Rapid Synthesis of Psychoplastogenic Tropane Alkaloids

Tropane alkaloids are an important class of biologically active small molecules characterized by their 8-azabicyclo[3.2.1]­octane core. Because of their numerous medicinal applications, microbial biosynthesis and a variety of chemical syntheses have been designed for individual family members. However, current approaches are not amenable to late-stage structural diversification at N8, C3, C6, or C7, positions that are critical for modulating the biological properties of these molecules. Here, we describe a general approach to the synthesis of tropane alkaloids and their analogues that relies on the construction of the 8-azabicyclo[3.2.1]­octane core through aziridination of a cycloheptadiene intermediate, followed by vinyl aziridine rearrangement.
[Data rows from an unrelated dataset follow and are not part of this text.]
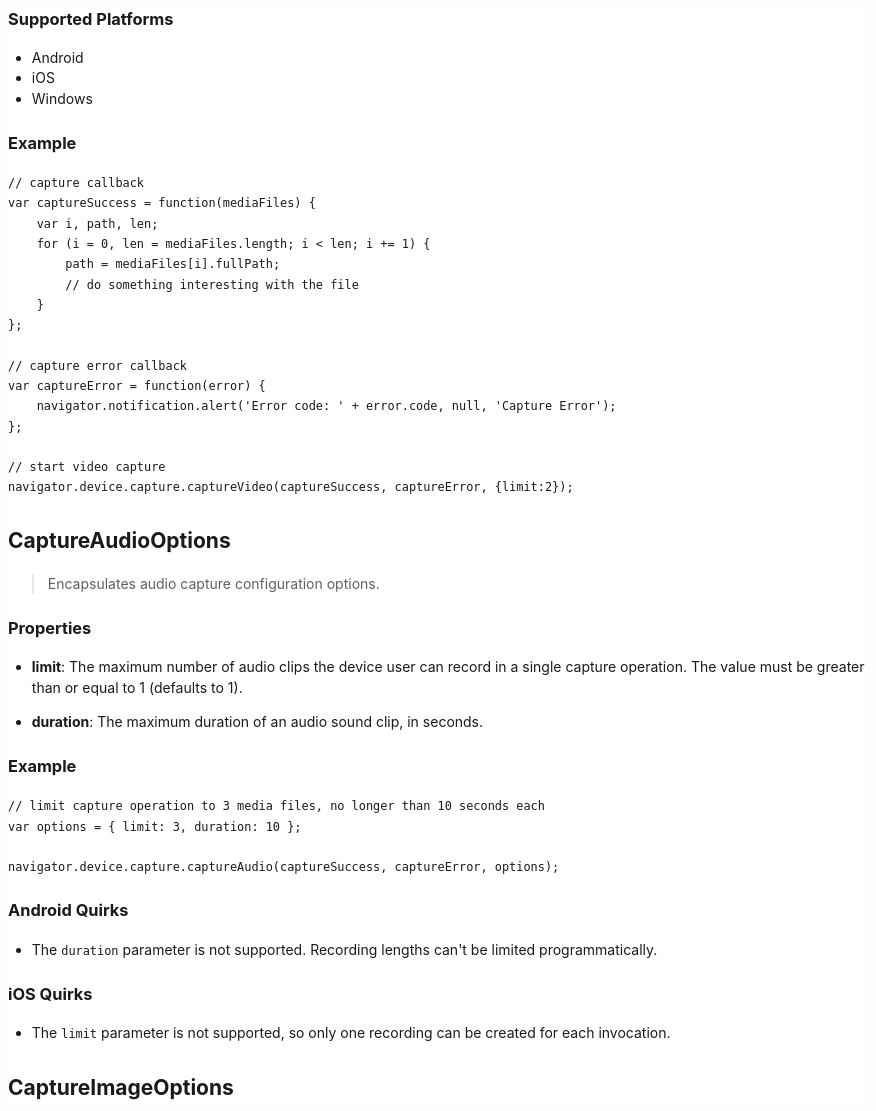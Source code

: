 ### Supported Platforms

- Android
- iOS
- Windows

### Example

    // capture callback
    var captureSuccess = function(mediaFiles) {
        var i, path, len;
        for (i = 0, len = mediaFiles.length; i < len; i += 1) {
            path = mediaFiles[i].fullPath;
            // do something interesting with the file
        }
    };

    // capture error callback
    var captureError = function(error) {
        navigator.notification.alert('Error code: ' + error.code, null, 'Capture Error');
    };

    // start video capture
    navigator.device.capture.captureVideo(captureSuccess, captureError, {limit:2});



## CaptureAudioOptions

> Encapsulates audio capture configuration options.

### Properties

- __limit__: The maximum number of audio clips the device user can record in a single capture operation.  The value must be greater than or equal to 1 (defaults to 1).

- __duration__: The maximum duration of an audio sound clip, in seconds.

### Example

    // limit capture operation to 3 media files, no longer than 10 seconds each
    var options = { limit: 3, duration: 10 };

    navigator.device.capture.captureAudio(captureSuccess, captureError, options);

### Android Quirks

- The `duration` parameter is not supported.  Recording lengths can't be limited programmatically.


### iOS Quirks

- The `limit` parameter is not supported, so only one recording can be created for each invocation.


## CaptureImageOptions


[android-lifecycle]: http://cordova.apache.org/docs/en/latest/guide/platforms/android/index.html#lifecycle-guide
[pause-event]: http://cordova.apache.org/docs/en/latest/cordova/events/events.html#pause
[resume-event]: http://cordova.apache.org/docs/en/latest/cordova/events/events.html#resume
Using this strategy, we synthesized six tropane alkaloids and several analogues in only 5–7 steps. Given that the tropane alkaloid scopolamine has been reported to promote structural neuroplasticity and produce antidepressant effects, we tested five tropane-containing compounds for their ability to promote dendritic spine growth in cultured cortical neurons. We found that the orientation of the C3 substituent may play a role in the psychoplastogenic effects of tropane alkaloids. Our work provides a robust platform for producing tropane analogs for future structure–activity relationship studies.